Background The high-voltage stability of the extraction power supply for metal ion sources directly determines the beam quality. Traditional extraction power supplies rely on large-capacity energy storage to suppress voltage droop, which leads to excessive short-circuit energy during load breakdown and subsequent erosion of the extraction electrodes.
Purpose To resolve this inherent technical conflict between high-voltage stability and low-energy protection, this study aims to develop a low-energy-storage high-voltage power supply system that minimizes breakdown energy without sacrificing voltage stability.
Methods A novel power supply topology based on series active compensation at the output terminal is proposed, featuring a decoupling design between the main circuit and the compensation circuit. Specifically, a small 0.1 μF capacitor is utilized in the main circuit to limit the breakdown energy, while five stages of 800 V floating low-voltage compensation modules are connected in series at the output.
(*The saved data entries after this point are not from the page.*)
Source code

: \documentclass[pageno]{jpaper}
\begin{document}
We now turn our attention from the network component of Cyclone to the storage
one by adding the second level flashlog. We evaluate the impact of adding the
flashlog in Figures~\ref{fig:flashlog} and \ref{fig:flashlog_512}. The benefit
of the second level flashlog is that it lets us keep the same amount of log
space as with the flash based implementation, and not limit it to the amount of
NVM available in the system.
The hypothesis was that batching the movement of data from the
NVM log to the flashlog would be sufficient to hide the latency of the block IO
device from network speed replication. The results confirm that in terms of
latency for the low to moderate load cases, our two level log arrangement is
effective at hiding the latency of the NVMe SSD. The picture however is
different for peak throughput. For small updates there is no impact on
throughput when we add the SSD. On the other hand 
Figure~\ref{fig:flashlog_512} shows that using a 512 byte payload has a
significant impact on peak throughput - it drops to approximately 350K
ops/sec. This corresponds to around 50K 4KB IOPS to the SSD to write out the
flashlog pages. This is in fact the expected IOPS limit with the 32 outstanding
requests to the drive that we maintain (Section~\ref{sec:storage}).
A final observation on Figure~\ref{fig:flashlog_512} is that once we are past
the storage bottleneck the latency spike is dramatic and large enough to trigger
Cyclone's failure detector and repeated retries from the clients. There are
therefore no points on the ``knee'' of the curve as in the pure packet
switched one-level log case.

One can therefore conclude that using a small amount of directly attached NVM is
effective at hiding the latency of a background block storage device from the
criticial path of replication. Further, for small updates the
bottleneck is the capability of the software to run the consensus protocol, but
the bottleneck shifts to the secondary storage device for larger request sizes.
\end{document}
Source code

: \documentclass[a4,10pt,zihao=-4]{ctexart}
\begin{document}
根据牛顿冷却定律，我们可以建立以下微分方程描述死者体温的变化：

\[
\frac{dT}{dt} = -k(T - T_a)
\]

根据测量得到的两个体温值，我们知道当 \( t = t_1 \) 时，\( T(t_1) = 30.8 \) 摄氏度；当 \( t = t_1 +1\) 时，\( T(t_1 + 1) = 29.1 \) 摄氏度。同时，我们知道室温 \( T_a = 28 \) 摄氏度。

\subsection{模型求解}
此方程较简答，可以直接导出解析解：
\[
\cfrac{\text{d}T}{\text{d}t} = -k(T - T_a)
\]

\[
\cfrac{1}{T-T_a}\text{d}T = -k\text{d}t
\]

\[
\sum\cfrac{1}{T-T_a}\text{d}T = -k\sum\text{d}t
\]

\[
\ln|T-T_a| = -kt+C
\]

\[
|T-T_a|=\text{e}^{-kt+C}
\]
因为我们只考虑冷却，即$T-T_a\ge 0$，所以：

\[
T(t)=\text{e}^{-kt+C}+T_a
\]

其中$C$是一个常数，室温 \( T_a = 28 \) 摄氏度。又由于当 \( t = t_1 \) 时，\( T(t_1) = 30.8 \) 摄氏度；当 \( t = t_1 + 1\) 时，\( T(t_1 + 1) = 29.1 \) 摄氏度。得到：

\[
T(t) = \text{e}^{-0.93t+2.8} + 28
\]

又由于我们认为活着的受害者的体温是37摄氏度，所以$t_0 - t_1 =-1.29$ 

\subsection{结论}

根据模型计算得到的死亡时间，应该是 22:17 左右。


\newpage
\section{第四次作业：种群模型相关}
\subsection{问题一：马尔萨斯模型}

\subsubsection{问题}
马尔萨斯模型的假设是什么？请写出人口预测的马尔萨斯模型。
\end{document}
Furthermore, a voltage-threshold control strategy is employed for dynamic compensation of the load voltage under a pulse operating condition of 100 kV/200 mA/2 ms/10 Hz.
Results Simulation results demonstrate that, compared with the traditional 0.5 μF large-capacity scheme, the proposed system reduces the total energy storage of the main capacitor by 80% while maintaining a voltage droop rate of 0.6%. Additionally, a low-voltage experimental platform was developed to validate the feasibility of the topology and control strategy.
Conclusions The proposed series active compensation approach effectively resolves the contradiction between high-voltage stability and low-energy protection, significantly providing a technical reference of the extraction power supply.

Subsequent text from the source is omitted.